Brad Eichelberger

32nm Overlay Improvement Capabilities

The industry is facing a major challenge looking forward on the technology roadmap with respect to overlay control. Immersion lithography has established itself as the POR for 45nm and for the next few nodes. As the gap closes between scanner capability and device requirements new methodologies need to be taken into consideration. Double patterning lithography is an approach thats being considered for 32 and below, but it creates very strict demands for overlay performance. The fact that a single layer device will need to be patterned using two sequential single processes creates a strong coupling between the 1st and 2nd exposure. The coupling effect during the double patterning process results in extremely tight tolerances for overlay error and scanner capabilities. The purpose of this paper is to explore a new modeling method to improve lithography performance for the 32nm node. Not necessarily unique for double patterning, but as a general approach to improve overlay performance regardless of which patterning process is implemented. We will achieve this by performing an in depth source of variance analysis of current scanner performance and project the anticipated improvements from our new modeling approach.
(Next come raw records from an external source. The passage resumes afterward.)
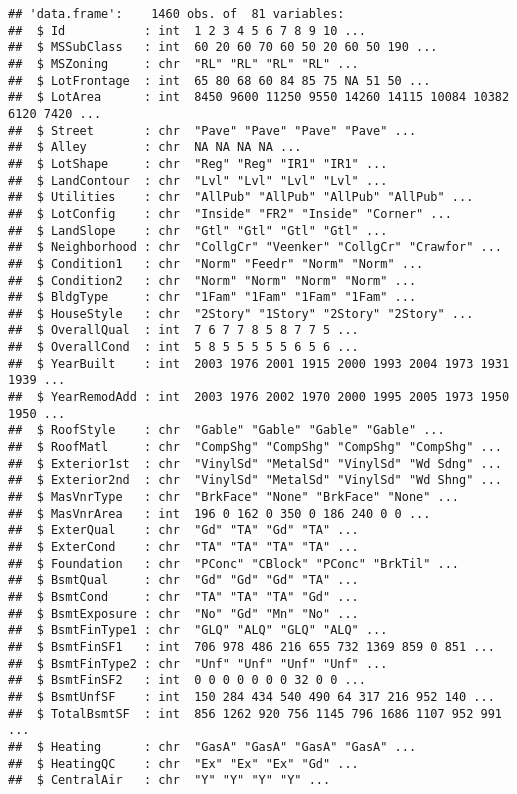 \documentclass[]{article}
\begin{document}
\begin{verbatim}
## 'data.frame':    1460 obs. of  81 variables:
##  $ Id           : int  1 2 3 4 5 6 7 8 9 10 ...
##  $ MSSubClass   : int  60 20 60 70 60 50 20 60 50 190 ...
##  $ MSZoning     : chr  "RL" "RL" "RL" "RL" ...
##  $ LotFrontage  : int  65 80 68 60 84 85 75 NA 51 50 ...
##  $ LotArea      : int  8450 9600 11250 9550 14260 14115 10084 10382 6120 7420 ...
##  $ Street       : chr  "Pave" "Pave" "Pave" "Pave" ...
##  $ Alley        : chr  NA NA NA NA ...
##  $ LotShape     : chr  "Reg" "Reg" "IR1" "IR1" ...
##  $ LandContour  : chr  "Lvl" "Lvl" "Lvl" "Lvl" ...
##  $ Utilities    : chr  "AllPub" "AllPub" "AllPub" "AllPub" ...
##  $ LotConfig    : chr  "Inside" "FR2" "Inside" "Corner" ...
##  $ LandSlope    : chr  "Gtl" "Gtl" "Gtl" "Gtl" ...
##  $ Neighborhood : chr  "CollgCr" "Veenker" "CollgCr" "Crawfor" ...
##  $ Condition1   : chr  "Norm" "Feedr" "Norm" "Norm" ...
##  $ Condition2   : chr  "Norm" "Norm" "Norm" "Norm" ...
##  $ BldgType     : chr  "1Fam" "1Fam" "1Fam" "1Fam" ...
##  $ HouseStyle   : chr  "2Story" "1Story" "2Story" "2Story" ...
##  $ OverallQual  : int  7 6 7 7 8 5 8 7 7 5 ...
##  $ OverallCond  : int  5 8 5 5 5 5 5 6 5 6 ...
##  $ YearBuilt    : int  2003 1976 2001 1915 2000 1993 2004 1973 1931 1939 ...
##  $ YearRemodAdd : int  2003 1976 2002 1970 2000 1995 2005 1973 1950 1950 ...
##  $ RoofStyle    : chr  "Gable" "Gable" "Gable" "Gable" ...
##  $ RoofMatl     : chr  "CompShg" "CompShg" "CompShg" "CompShg" ...
##  $ Exterior1st  : chr  "VinylSd" "MetalSd" "VinylSd" "Wd Sdng" ...
##  $ Exterior2nd  : chr  "VinylSd" "MetalSd" "VinylSd" "Wd Shng" ...
##  $ MasVnrType   : chr  "BrkFace" "None" "BrkFace" "None" ...
##  $ MasVnrArea   : int  196 0 162 0 350 0 186 240 0 0 ...
##  $ ExterQual    : chr  "Gd" "TA" "Gd" "TA" ...
##  $ ExterCond    : chr  "TA" "TA" "TA" "TA" ...
##  $ Foundation   : chr  "PConc" "CBlock" "PConc" "BrkTil" ...
##  $ BsmtQual     : chr  "Gd" "Gd" "Gd" "TA" ...
##  $ BsmtCond     : chr  "TA" "TA" "TA" "Gd" ...
##  $ BsmtExposure : chr  "No" "Gd" "Mn" "No" ...
##  $ BsmtFinType1 : chr  "GLQ" "ALQ" "GLQ" "ALQ" ...
##  $ BsmtFinSF1   : int  706 978 486 216 655 732 1369 859 0 851 ...
##  $ BsmtFinType2 : chr  "Unf" "Unf" "Unf" "Unf" ...
##  $ BsmtFinSF2   : int  0 0 0 0 0 0 0 32 0 0 ...
##  $ BsmtUnfSF    : int  150 284 434 540 490 64 317 216 952 140 ...
##  $ TotalBsmtSF  : int  856 1262 920 756 1145 796 1686 1107 952 991 ...
##  $ Heating      : chr  "GasA" "GasA" "GasA" "GasA" ...
##  $ HeatingQC    : chr  "Ex" "Ex" "Ex" "Gd" ...
##  $ CentralAir   : chr  "Y" "Y" "Y" "Y" ...

\end{verbatim}
\end{document}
Since the new modeling approach will involve 2nd and 3rd order corrections we will also provide and analysis that outlines current metrology capabilities and sampling optimizations to further expand the opportunities of an efficient implementation of such approach.

Simultaneous dose and focus monitoring on product wafers

As the design rules shrink below 130nm it will become increasingly important to monitor and control focus and dose in-line, on product wafers to maintain the ever-decreasing process window. On process layers today, it is not uncommon to see focus related errors equaling between 50-100nm in magnitude. Today these errors go undetected and CD changes are typically corrected by making a dose correction to the exposure tool. However, corrections using dose can lead to significantly smaller process latitude and therefore, products out of spec. Using a technique that was first developed by Christopher Ausschnitt at IBM Microelectronics it is possible to monitor focus and dose on production layers with a single compact target. Extending this technology on an advanced optical tool allows for precise measurements of focus and dose errors. This paper will describe the methodology of inline focus and dose monitoring using this technique on 130nm process technology with an outlook on the expectations for future nodes. Results, including focus and dose sensitivity from multiple process steps on production wafers will be shown.

Litho cell control using MPX

Optimal lithographic process control involves a closely coupled combination of test wafer and product wafer characterization. It has been shown in previous work that MPX (Monitor Photo Excursion) optical technology for line-end-shortening metrology of focus and dose provides reliable and low cost product monitor solution. In this work we apply MPX technology to litho cell monitor and control on test wafers. Focus-exposure matrix (FEM) wafers are measured and analyzed automatically on a routine basis. Process window parameters are tracked over time by scanner, including spatial analysis of results across the scanner field such as tilt and curvature. Improvements in litho cell control are discussed.

Edge die focus-exposure monitoring and compensation to improve CD distributions

As design rules shrink and process windows become smaller, it is increasingly important to monitor exposure tool focus and exposure in order to maximize device yield. Economic considerations are forcing us to consider nearly all methods to improve yield across the wafer. For example, it is not uncommon in the industry that chips around the edge of the wafer have lower yield or device speed. These effects are typically due to process and exposure tool errors at the edge of the wafer. In order to improve yield and chip performance, we must characterize and correct for changes in the effective focus and exposure at the edge. Monitoring focus and exposure on product wafers is the most effective means for correction, since product wafers provide the most realistic view of exposure tool interactions with the process. In this work, on-product monitoring and correction is based on optical measurement using a compact line end shortening (LES) target that provides a unique separation of exposure and focus on product wafers. Our ultimate objective is indirect CD control, with maximum yield and little or no impact on productivity.

Yield loss in lithographic patterning at the 65nm node and beyond

Parametric yield loss is an increasing fraction of total yield loss. Much of this originates in lithography in the form of pattern-limited yield. In particular, the ITRS has identified CD control at the 65nm technology node as a potential roadblock with no known solutions. At 65nm, shrinking design rules and narrowing process windows will become serious yield limiters. In high-volume production, corrections based on lot averages will have diminished correlation to device yield because APC systems will dramatically reduce error at the lot and wafer levels. As a result, cross-wafer and cross-field errors will dominate the systematic variation on 300mm wafers. Much of the yield loss will arise from hidden systematic variation, including intra-wafer dose and focus errors that occur during lithographic exposure. In addition, corollary systematic variation in the profiles of critical high-aspect-ratio structures will drive requirements for vertical process control. In this work, we model some of the potential yield losses and show how sensitive focus-exposure monitors and spectroscopic ellipsometry can be used to reduce the impact of hidden error on pattern limited yield, adding tens of millions of dollars in additional revenue per factory per year.